■ **The problem**: Transcribe each line of the records below exactly, excluding any embedded images.

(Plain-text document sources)
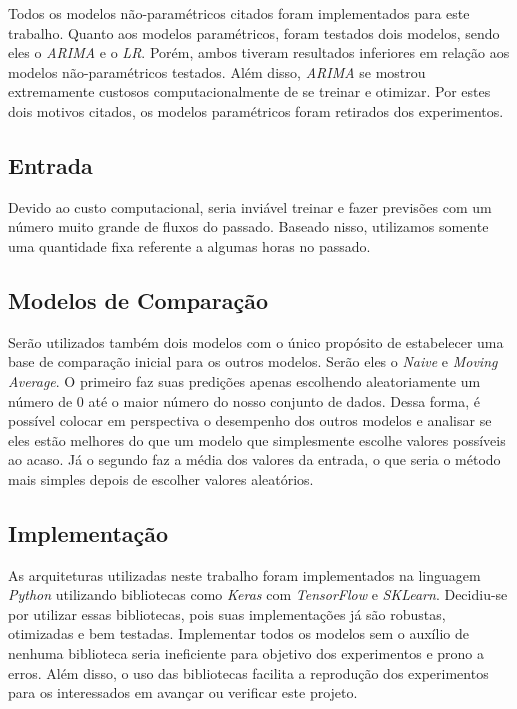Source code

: 
Todos os modelos não-paramétricos citados foram implementados para este trabalho. Quanto aos modelos paramétricos, foram testados dois modelos, sendo eles o \textit{\acrshort{ARIMA}} e o \textit{\acrshort{LR}}. Porém, ambos tiveram resultados inferiores em relação aos modelos não-paramétricos testados. Além disso, \textit{\acrshort{ARIMA}} se mostrou extremamente custosos computacionalmente de se treinar e otimizar. Por estes dois motivos citados, os modelos paramétricos foram retirados dos experimentos.

\subsection{Entrada}

Devido ao custo computacional, seria inviável treinar e fazer previsões com um número muito grande de fluxos do passado. Baseado nisso, utilizamos somente uma quantidade fixa referente a algumas horas no passado.

\subsection{Modelos de Comparação}

Serão utilizados também dois modelos com o único propósito de estabelecer uma base de comparação inicial para os outros modelos. Serão eles o \textit{Naive} e \textit{Moving Average}. O primeiro faz suas predições apenas escolhendo aleatoriamente um número de 0 até o maior número do nosso conjunto de dados. Dessa forma, é possível colocar em perspectiva o desempenho dos outros modelos e analisar se eles estão melhores do que um modelo que simplesmente escolhe valores possíveis ao acaso. Já o segundo faz a média dos valores da entrada, o que seria o método mais simples depois de escolher valores aleatórios.

\subsection{Implementação}

As arquiteturas utilizadas neste trabalho foram implementados na linguagem \textit{Python} utilizando bibliotecas como \textit{Keras} com \textit{TensorFlow} e \textit{SKLearn}. Decidiu-se por utilizar essas bibliotecas, pois suas implementações já são robustas, otimizadas e bem testadas. Implementar todos os modelos sem o auxílio de nenhuma biblioteca seria ineficiente para objetivo dos experimentos e prono a erros. Além disso, o uso das bibliotecas facilita a reprodução dos experimentos para os interessados em avançar ou verificar este projeto.

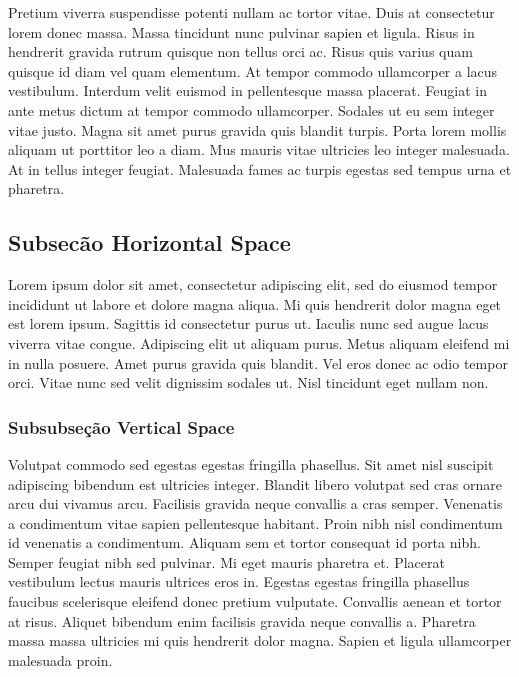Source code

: \documentclass[12pt]{article}
\begin{document}
		\begin{spacing}{0.5} %
			Pretium viverra suspendisse potenti nullam ac tortor vitae. Duis at consectetur lorem donec massa. Massa tincidunt nunc pulvinar sapien et ligula. Risus in hendrerit gravida rutrum quisque non tellus orci ac. Risus quis varius quam quisque id diam vel quam elementum. At tempor commodo ullamcorper a lacus vestibulum. Interdum velit euismod in pellentesque massa placerat. Feugiat in ante metus dictum at tempor commodo ullamcorper. Sodales ut eu sem integer vitae justo. Magna sit amet purus gravida quis blandit turpis. Porta lorem mollis aliquam ut porttitor leo a diam. Mus mauris vitae ultricies leo integer malesuada. At in tellus integer feugiat. Malesuada fames ac turpis egestas sed tempus urna et pharetra.
		\end{spacing}
		
		\singlespacing %
	\subsection{Subsecão Horizontal Space}
		\hspace{0cm}Lorem ipsum dolor sit amet, consectetur adipiscing elit, sed do eiusmod tempor incididunt ut labore et dolore magna aliqua. Mi quis hendrerit dolor magna eget est lorem ipsum. %
		\hspace{1cm}Sagittis id consectetur purus ut. Iaculis nunc sed augue lacus viverra vitae congue. Adipiscing elit ut aliquam purus. Metus aliquam eleifend mi in nulla posuere. 
		\hspace{2cm}Amet purus gravida quis blandit. Vel eros donec ac odio tempor orci. Vitae nunc sed velit dignissim sodales ut. Nisl tincidunt eget nullam non.
		
	\subsubsection{Subsubseção Vertical Space}
		\vspace{1.5cm} %
		Volutpat commodo sed egestas egestas fringilla phasellus. Sit amet nisl suscipit adipiscing bibendum est ultricies integer. Blandit libero volutpat sed cras ornare arcu dui vivamus arcu. Facilisis gravida neque convallis a cras semper. Venenatis a condimentum vitae sapien pellentesque habitant. Proin nibh nisl condimentum id venenatis a condimentum. Aliquam sem et tortor consequat id porta nibh. Semper feugiat nibh sed pulvinar. Mi eget mauris pharetra et. \vspace{1cm}Placerat vestibulum lectus mauris ultrices eros in. Egestas egestas fringilla phasellus faucibus scelerisque eleifend donec pretium vulputate. Convallis aenean et tortor at risus. Aliquet bibendum enim facilisis gravida neque convallis a. Pharetra massa massa ultricies mi quis hendrerit dolor magna. Sapien et ligula ullamcorper malesuada proin.
	\newpage	
	
\end{document}
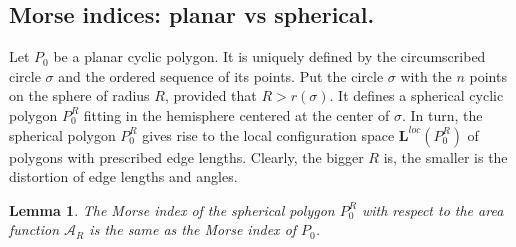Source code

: \documentclass[12pt]{amsart}
\theoremstyle{plain}
\newtheorem{lemma}{Lemma}
\theoremstyle{definition}
\theoremstyle{remark}
\theoremstyle{plain}
\theoremstyle{definition}
\begin{document}
\subsection*{Morse indices: planar vs spherical.}

Let $P_0$ be a planar cyclic polygon. It is uniquely defined by the circumscribed circle $\sigma$ and the ordered sequence of its points. Put the circle $\sigma$ with the $n$ points on the sphere of radius $R$, provided that $R>r(\sigma)$. It defines a spherical cyclic polygon $P_0^R$ fitting in the hemisphere centered at the center of  $\sigma$. In turn, the spherical polygon $P_0^R$  gives rise to the local configuration space $\mathbf{L}^{loc}(P_0^R)$ of polygons  with prescribed edge lengths. Clearly, the bigger $R$ is, the smaller is the distortion of edge lengths and angles.



\begin{lemma}\label{LemmaBifurkFree}
The Morse index of  the spherical polygon $P_0^R$ with respect to the area function $\mathcal{A}_R$ is the same as the Morse index of $P_0$.
\end{lemma}
\end{document}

■ **Completed exercise**:
Source code

: 
Todos os modelos não-paramétricos citados foram implementados para este trabalho. Quanto aos modelos paramétricos, foram testados dois modelos, sendo eles o \textit{\acrshort{ARIMA}} e o \textit{\acrshort{LR}}. Porém, ambos tiveram resultados inferiores em relação aos modelos não-paramétricos testados. Além disso, \textit{\acrshort{ARIMA}} se mostrou extremamente custosos computacionalmente de se treinar e otimizar. Por estes dois motivos citados, os modelos paramétricos foram retirados dos experimentos.

\subsection{Entrada}

Devido ao custo computacional, seria inviável treinar e fazer previsões com um número muito grande de fluxos do passado. Baseado nisso, utilizamos somente uma quantidade fixa referente a algumas horas no passado.

\subsection{Modelos de Comparação}

Serão utilizados também dois modelos com o único propósito de estabelecer uma base de comparação inicial para os outros modelos. Serão eles o \textit{Naive} e \textit{Moving Average}. O primeiro faz suas predições apenas escolhendo aleatoriamente um número de 0 até o maior número do nosso conjunto de dados. Dessa forma, é possível colocar em perspectiva o desempenho dos outros modelos e analisar se eles estão melhores do que um modelo que simplesmente escolhe valores possíveis ao acaso. Já o segundo faz a média dos valores da entrada, o que seria o método mais simples depois de escolher valores aleatórios.

\subsection{Implementação}

As arquiteturas utilizadas neste trabalho foram implementados na linguagem \textit{Python} utilizando bibliotecas como \textit{Keras} com \textit{TensorFlow} e \textit{SKLearn}. Decidiu-se por utilizar essas bibliotecas, pois suas implementações já são robustas, otimizadas e bem testadas. Implementar todos os modelos sem o auxílio de nenhuma biblioteca seria ineficiente para objetivo dos experimentos e prono a erros. Além disso, o uso das bibliotecas facilita a reprodução dos experimentos para os interessados em avançar ou verificar este projeto.

Source code

: \documentclass[12pt]{article}
\begin{document}
		\begin{spacing}{0.5} %
			Pretium viverra suspendisse potenti nullam ac tortor vitae. Duis at consectetur lorem donec massa. Massa tincidunt nunc pulvinar sapien et ligula. Risus in hendrerit gravida rutrum quisque non tellus orci ac. Risus quis varius quam quisque id diam vel quam elementum. At tempor commodo ullamcorper a lacus vestibulum. Interdum velit euismod in pellentesque massa placerat. Feugiat in ante metus dictum at tempor commodo ullamcorper. Sodales ut eu sem integer vitae justo. Magna sit amet purus gravida quis blandit turpis. Porta lorem mollis aliquam ut porttitor leo a diam. Mus mauris vitae ultricies leo integer malesuada. At in tellus integer feugiat. Malesuada fames ac turpis egestas sed tempus urna et pharetra.
		\end{spacing}
		
		\singlespacing %
	\subsection{Subsecão Horizontal Space}
		\hspace{0cm}Lorem ipsum dolor sit amet, consectetur adipiscing elit, sed do eiusmod tempor incididunt ut labore et dolore magna aliqua. Mi quis hendrerit dolor magna eget est lorem ipsum. %
		\hspace{1cm}Sagittis id consectetur purus ut. Iaculis nunc sed augue lacus viverra vitae congue. Adipiscing elit ut aliquam purus. Metus aliquam eleifend mi in nulla posuere. 
		\hspace{2cm}Amet purus gravida quis blandit. Vel eros donec ac odio tempor orci. Vitae nunc sed velit dignissim sodales ut. Nisl tincidunt eget nullam non.
		
	\subsubsection{Subsubseção Vertical Space}
		\vspace{1.5cm} %
		Volutpat commodo sed egestas egestas fringilla phasellus. Sit amet nisl suscipit adipiscing bibendum est ultricies integer. Blandit libero volutpat sed cras ornare arcu dui vivamus arcu. Facilisis gravida neque convallis a cras semper. Venenatis a condimentum vitae sapien pellentesque habitant. Proin nibh nisl condimentum id venenatis a condimentum. Aliquam sem et tortor consequat id porta nibh. Semper feugiat nibh sed pulvinar. Mi eget mauris pharetra et. \vspace{1cm}Placerat vestibulum lectus mauris ultrices eros in. Egestas egestas fringilla phasellus faucibus scelerisque eleifend donec pretium vulputate. Convallis aenean et tortor at risus. Aliquet bibendum enim facilisis gravida neque convallis a. Pharetra massa massa ultricies mi quis hendrerit dolor magna. Sapien et ligula ullamcorper malesuada proin.
	\newpage	
	
\end{document}
Source code

: \documentclass[12pt]{amsart}
\theoremstyle{plain}
\newtheorem{lemma}{Lemma}
\theoremstyle{definition}
\theoremstyle{remark}
\theoremstyle{plain}
\theoremstyle{definition}
\begin{document}
\subsection*{Morse indices: planar vs spherical.}

Let $P_0$ be a planar cyclic polygon. It is uniquely defined by the circumscribed circle $\sigma$ and the ordered sequence of its points. Put the circle $\sigma$ with the $n$ points on the sphere of radius $R$, provided that $R>r(\sigma)$. It defines a spherical cyclic polygon $P_0^R$ fitting in the hemisphere centered at the center of  $\sigma$. In turn, the spherical polygon $P_0^R$  gives rise to the local configuration space $\mathbf{L}^{loc}(P_0^R)$ of polygons  with prescribed edge lengths. Clearly, the bigger $R$ is, the smaller is the distortion of edge lengths and angles.



\begin{lemma}\label{LemmaBifurkFree}
The Morse index of  the spherical polygon $P_0^R$ with respect to the area function $\mathcal{A}_R$ is the same as the Morse index of $P_0$.
\end{lemma}
\end{document}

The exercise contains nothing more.